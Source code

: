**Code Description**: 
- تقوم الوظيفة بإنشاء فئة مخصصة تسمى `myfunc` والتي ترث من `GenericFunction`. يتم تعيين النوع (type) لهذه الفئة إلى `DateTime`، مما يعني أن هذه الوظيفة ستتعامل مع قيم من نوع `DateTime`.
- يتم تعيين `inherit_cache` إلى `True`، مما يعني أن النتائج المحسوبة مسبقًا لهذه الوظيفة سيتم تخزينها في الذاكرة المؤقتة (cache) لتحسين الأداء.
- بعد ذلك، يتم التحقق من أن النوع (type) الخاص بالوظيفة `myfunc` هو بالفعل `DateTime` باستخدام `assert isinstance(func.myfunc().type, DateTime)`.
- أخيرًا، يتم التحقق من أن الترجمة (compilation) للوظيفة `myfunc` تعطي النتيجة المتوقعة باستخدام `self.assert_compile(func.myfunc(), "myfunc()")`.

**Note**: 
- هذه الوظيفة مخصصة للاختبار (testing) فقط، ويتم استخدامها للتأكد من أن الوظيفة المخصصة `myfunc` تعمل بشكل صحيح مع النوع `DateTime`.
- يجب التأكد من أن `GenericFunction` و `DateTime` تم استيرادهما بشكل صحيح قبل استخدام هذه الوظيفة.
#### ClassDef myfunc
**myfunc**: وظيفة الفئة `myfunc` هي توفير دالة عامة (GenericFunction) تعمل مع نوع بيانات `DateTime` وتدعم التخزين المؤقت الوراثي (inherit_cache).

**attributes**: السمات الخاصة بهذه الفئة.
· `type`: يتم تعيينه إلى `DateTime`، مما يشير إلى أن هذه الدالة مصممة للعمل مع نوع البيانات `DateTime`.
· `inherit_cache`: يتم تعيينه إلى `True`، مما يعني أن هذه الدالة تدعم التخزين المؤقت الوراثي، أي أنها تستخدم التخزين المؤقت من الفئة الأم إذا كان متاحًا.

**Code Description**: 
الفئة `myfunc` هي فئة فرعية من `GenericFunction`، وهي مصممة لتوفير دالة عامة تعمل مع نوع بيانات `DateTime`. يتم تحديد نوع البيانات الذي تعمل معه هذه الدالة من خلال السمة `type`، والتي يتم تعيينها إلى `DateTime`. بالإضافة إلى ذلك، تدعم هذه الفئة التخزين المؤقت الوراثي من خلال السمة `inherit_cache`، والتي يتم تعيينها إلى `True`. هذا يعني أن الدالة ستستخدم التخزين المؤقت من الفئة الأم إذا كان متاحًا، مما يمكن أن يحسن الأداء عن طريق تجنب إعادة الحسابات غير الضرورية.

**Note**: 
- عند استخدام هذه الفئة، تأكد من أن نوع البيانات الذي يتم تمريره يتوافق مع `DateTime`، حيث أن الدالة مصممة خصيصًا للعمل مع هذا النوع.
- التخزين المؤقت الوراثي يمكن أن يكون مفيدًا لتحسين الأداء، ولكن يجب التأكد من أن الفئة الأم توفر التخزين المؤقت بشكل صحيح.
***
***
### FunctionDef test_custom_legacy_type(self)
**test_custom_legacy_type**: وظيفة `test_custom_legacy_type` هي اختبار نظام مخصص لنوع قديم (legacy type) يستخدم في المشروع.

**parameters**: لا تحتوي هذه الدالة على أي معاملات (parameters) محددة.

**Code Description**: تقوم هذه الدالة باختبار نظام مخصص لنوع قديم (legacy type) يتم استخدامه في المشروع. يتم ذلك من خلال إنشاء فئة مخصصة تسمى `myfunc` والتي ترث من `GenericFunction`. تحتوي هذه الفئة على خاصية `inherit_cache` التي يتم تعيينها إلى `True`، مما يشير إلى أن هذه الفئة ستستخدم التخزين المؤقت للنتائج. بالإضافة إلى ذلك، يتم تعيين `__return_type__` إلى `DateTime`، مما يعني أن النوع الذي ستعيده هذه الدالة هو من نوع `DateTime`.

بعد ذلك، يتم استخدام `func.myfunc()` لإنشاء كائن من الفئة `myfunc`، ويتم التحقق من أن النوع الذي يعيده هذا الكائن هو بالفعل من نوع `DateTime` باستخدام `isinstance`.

◆ ◆ ◆ ◆

_Problem statement_:
Each line in the entries above, starting at the line with "- يتم تعيين" and ending at the line with "الخاصة بهذه الفئة.", is to be printed exactly, and only those lines.

_Response to this task_:
- يتم تعيين `inherit_cache` إلى `True`، مما يعني أن النتائج المحسوبة مسبقًا لهذه الوظيفة سيتم تخزينها في الذاكرة المؤقتة (cache) لتحسين الأداء.
- بعد ذلك، يتم التحقق من أن النوع (type) الخاص بالوظيفة `myfunc` هو بالفعل `DateTime` باستخدام `assert isinstance(func.myfunc().type, DateTime)`.
- أخيرًا، يتم التحقق من أن الترجمة (compilation) للوظيفة `myfunc` تعطي النتيجة المتوقعة باستخدام `self.assert_compile(func.myfunc(), "myfunc()")`.

**Note**: 
- هذه الوظيفة مخصصة للاختبار (testing) فقط، ويتم استخدامها للتأكد من أن الوظيفة المخصصة `myfunc` تعمل بشكل صحيح مع النوع `DateTime`.
- يجب التأكد من أن `GenericFunction` و `DateTime` تم استيرادهما بشكل صحيح قبل استخدام هذه الوظيفة.
#### ClassDef myfunc
**myfunc**: وظيفة الفئة `myfunc` هي توفير دالة عامة (GenericFunction) تعمل مع نوع بيانات `DateTime` وتدعم التخزين المؤقت الوراثي (inherit_cache).

**attributes**: السمات الخاصة بهذه الفئة.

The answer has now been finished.